▶ Exercise aim: Write the records out again exactly as they read, dropping any picture they hold.

Stored data entries:
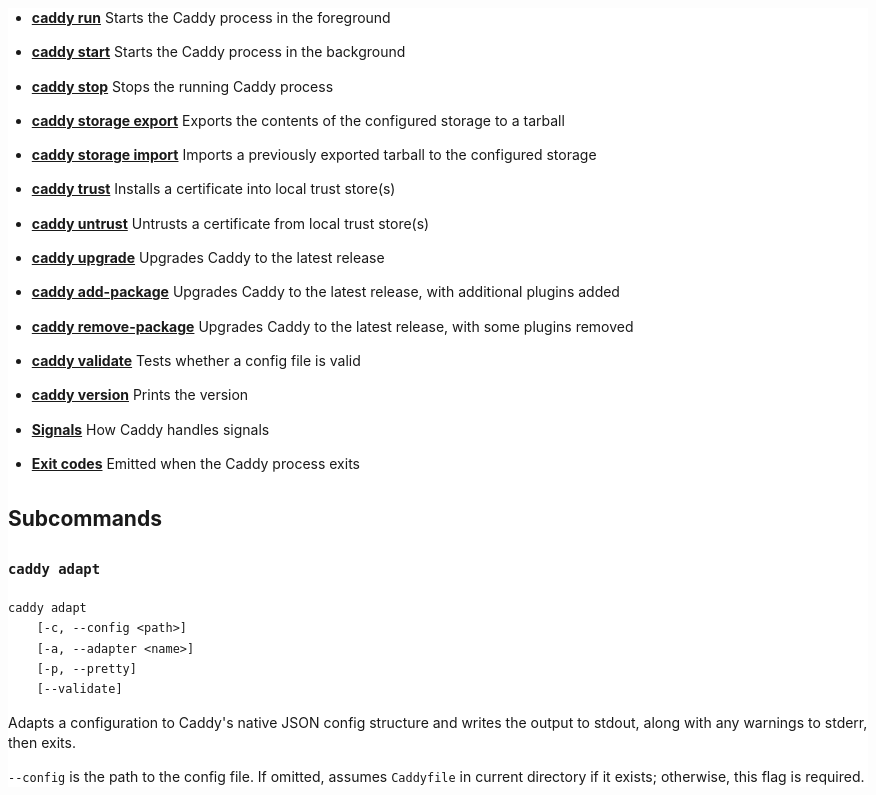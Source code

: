 *   **[caddy run](https://caddyserver.com/docs/command-line#caddy-run)** Starts the Caddy process in the foreground
    
*   **[caddy start](https://caddyserver.com/docs/command-line#caddy-start)** Starts the Caddy process in the background
    
*   **[caddy stop](https://caddyserver.com/docs/command-line#caddy-stop)** Stops the running Caddy process
    
*   **[caddy storage export](https://caddyserver.com/docs/command-line#caddy-storage)** Exports the contents of the configured storage to a tarball
    
*   **[caddy storage import](https://caddyserver.com/docs/command-line#caddy-storage)** Imports a previously exported tarball to the configured storage
    
*   **[caddy trust](https://caddyserver.com/docs/command-line#caddy-trust)** Installs a certificate into local trust store(s)
    
*   **[caddy untrust](https://caddyserver.com/docs/command-line#caddy-untrust)** Untrusts a certificate from local trust store(s)
    
*   **[caddy upgrade](https://caddyserver.com/docs/command-line#caddy-upgrade)** Upgrades Caddy to the latest release
    
*   **[caddy add-package](https://caddyserver.com/docs/command-line#caddy-add-package)** Upgrades Caddy to the latest release, with additional plugins added
    
*   **[caddy remove-package](https://caddyserver.com/docs/command-line#caddy-remove-package)** Upgrades Caddy to the latest release, with some plugins removed
    
*   **[caddy validate](https://caddyserver.com/docs/command-line#caddy-validate)** Tests whether a config file is valid
    
*   **[caddy version](https://caddyserver.com/docs/command-line#caddy-version)** Prints the version
    
*   **[Signals](https://caddyserver.com/docs/command-line#signals)** How Caddy handles signals
    
*   **[Exit codes](https://caddyserver.com/docs/command-line#exit-codes)** Emitted when the Caddy process exits
    

Subcommands
-----------

### `caddy adapt`

```
caddy adapt
	[-c, --config <path>]
	[-a, --adapter <name>]
	[-p, --pretty]
	[--validate]
```

Adapts a configuration to Caddy's native JSON config structure and writes the output to stdout, along with any warnings to stderr, then exits.

`--config` is the path to the config file. If omitted, assumes `Caddyfile` in current directory if it exists; otherwise, this flag is required.
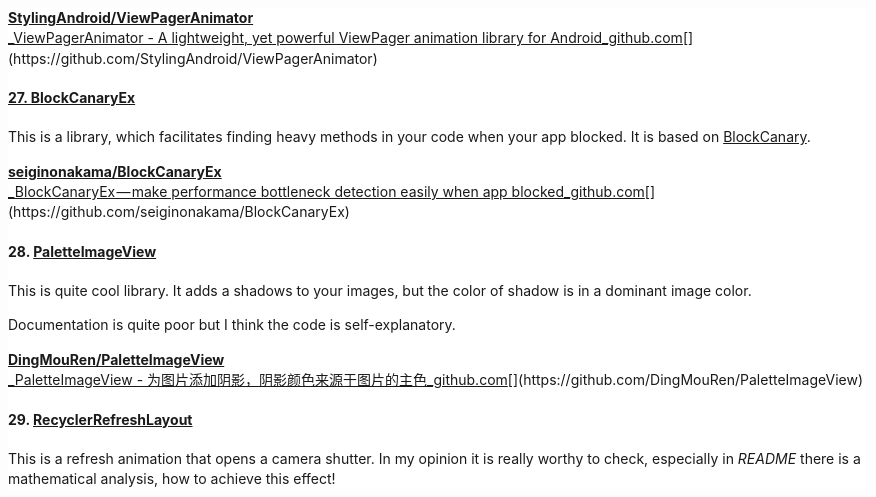 








[**StylingAndroid/ViewPagerAnimator**  
_ViewPagerAnimator - A lightweight, yet powerful ViewPager animation library for Android_github.com](https://github.com/StylingAndroid/ViewPagerAnimator "https://github.com/StylingAndroid/ViewPagerAnimator")[](https://github.com/StylingAndroid/ViewPagerAnimator)

#### [27\. BlockCanaryEx](https://github.com/seiginonakama/BlockCanaryEx)

This is a library, which facilitates finding heavy methods in your code when your app blocked. It is based on [BlockCanary](https://github.com/markzhai/AndroidPerformanceMonitor).














[**seiginonakama/BlockCanaryEx**  
_BlockCanaryEx — make performance bottleneck detection easily when app blocked_github.com](https://github.com/seiginonakama/BlockCanaryEx "https://github.com/seiginonakama/BlockCanaryEx")[](https://github.com/seiginonakama/BlockCanaryEx)

#### 28\. [PaletteImageView](https://github.com/DingMouRen/PaletteImageView)

This is quite cool library. It adds a shadows to your images, but the color of shadow is in a dominant image color.














Documentation is quite poor but I think the code is self-explanatory.

[**DingMouRen/PaletteImageView**  
_PaletteImageView - 为图片添加阴影，阴影颜色来源于图片的主色_github.com](https://github.com/DingMouRen/PaletteImageView "https://github.com/DingMouRen/PaletteImageView")[](https://github.com/DingMouRen/PaletteImageView)

#### 29\. [RecyclerRefreshLayout](https://github.com/dinuscxj/ShootRefreshView)

This is a refresh animation that opens a camera shutter. In my opinion it is really worthy to check, especially in _README_ there is a mathematical analysis, how to achieve this effect!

▶ Written solution:
Source code

: *   **[caddy run](https://caddyserver.com/docs/command-line#caddy-run)** Starts the Caddy process in the foreground
    
*   **[caddy start](https://caddyserver.com/docs/command-line#caddy-start)** Starts the Caddy process in the background
    
*   **[caddy stop](https://caddyserver.com/docs/command-line#caddy-stop)** Stops the running Caddy process
    
*   **[caddy storage export](https://caddyserver.com/docs/command-line#caddy-storage)** Exports the contents of the configured storage to a tarball
    
*   **[caddy storage import](https://caddyserver.com/docs/command-line#caddy-storage)** Imports a previously exported tarball to the configured storage
    
*   **[caddy trust](https://caddyserver.com/docs/command-line#caddy-trust)** Installs a certificate into local trust store(s)
    
*   **[caddy untrust](https://caddyserver.com/docs/command-line#caddy-untrust)** Untrusts a certificate from local trust store(s)
    
*   **[caddy upgrade](https://caddyserver.com/docs/command-line#caddy-upgrade)** Upgrades Caddy to the latest release
    
*   **[caddy add-package](https://caddyserver.com/docs/command-line#caddy-add-package)** Upgrades Caddy to the latest release, with additional plugins added
    
*   **[caddy remove-package](https://caddyserver.com/docs/command-line#caddy-remove-package)** Upgrades Caddy to the latest release, with some plugins removed
    
*   **[caddy validate](https://caddyserver.com/docs/command-line#caddy-validate)** Tests whether a config file is valid
    
*   **[caddy version](https://caddyserver.com/docs/command-line#caddy-version)** Prints the version
    
*   **[Signals](https://caddyserver.com/docs/command-line#signals)** How Caddy handles signals
    
*   **[Exit codes](https://caddyserver.com/docs/command-line#exit-codes)** Emitted when the Caddy process exits
    

Subcommands
-----------

### `caddy adapt`

```
caddy adapt
	[-c, --config <path>]
	[-a, --adapter <name>]
	[-p, --pretty]
	[--validate]
```

Adapts a configuration to Caddy's native JSON config structure and writes the output to stdout, along with any warnings to stderr, then exits.

`--config` is the path to the config file. If omitted, assumes `Caddyfile` in current directory if it exists; otherwise, this flag is required.








[**StylingAndroid/ViewPagerAnimator**  
_ViewPagerAnimator - A lightweight, yet powerful ViewPager animation library for Android_github.com](https://github.com/StylingAndroid/ViewPagerAnimator "https://github.com/StylingAndroid/ViewPagerAnimator")[](https://github.com/StylingAndroid/ViewPagerAnimator)

#### [27\. BlockCanaryEx](https://github.com/seiginonakama/BlockCanaryEx)

This is a library, which facilitates finding heavy methods in your code when your app blocked. It is based on [BlockCanary](https://github.com/markzhai/AndroidPerformanceMonitor).














[**seiginonakama/BlockCanaryEx**  
_BlockCanaryEx — make performance bottleneck detection easily when app blocked_github.com](https://github.com/seiginonakama/BlockCanaryEx "https://github.com/seiginonakama/BlockCanaryEx")[](https://github.com/seiginonakama/BlockCanaryEx)

#### 28\. [PaletteImageView](https://github.com/DingMouRen/PaletteImageView)

This is quite cool library. It adds a shadows to your images, but the color of shadow is in a dominant image color.














Documentation is quite poor but I think the code is self-explanatory.

[**DingMouRen/PaletteImageView**  
_PaletteImageView - 为图片添加阴影，阴影颜色来源于图片的主色_github.com](https://github.com/DingMouRen/PaletteImageView "https://github.com/DingMouRen/PaletteImageView")[](https://github.com/DingMouRen/PaletteImageView)

#### 29\. [RecyclerRefreshLayout](https://github.com/dinuscxj/ShootRefreshView)

This is a refresh animation that opens a camera shutter. In my opinion it is really worthy to check, especially in _README_ there is a mathematical analysis, how to achieve this effect!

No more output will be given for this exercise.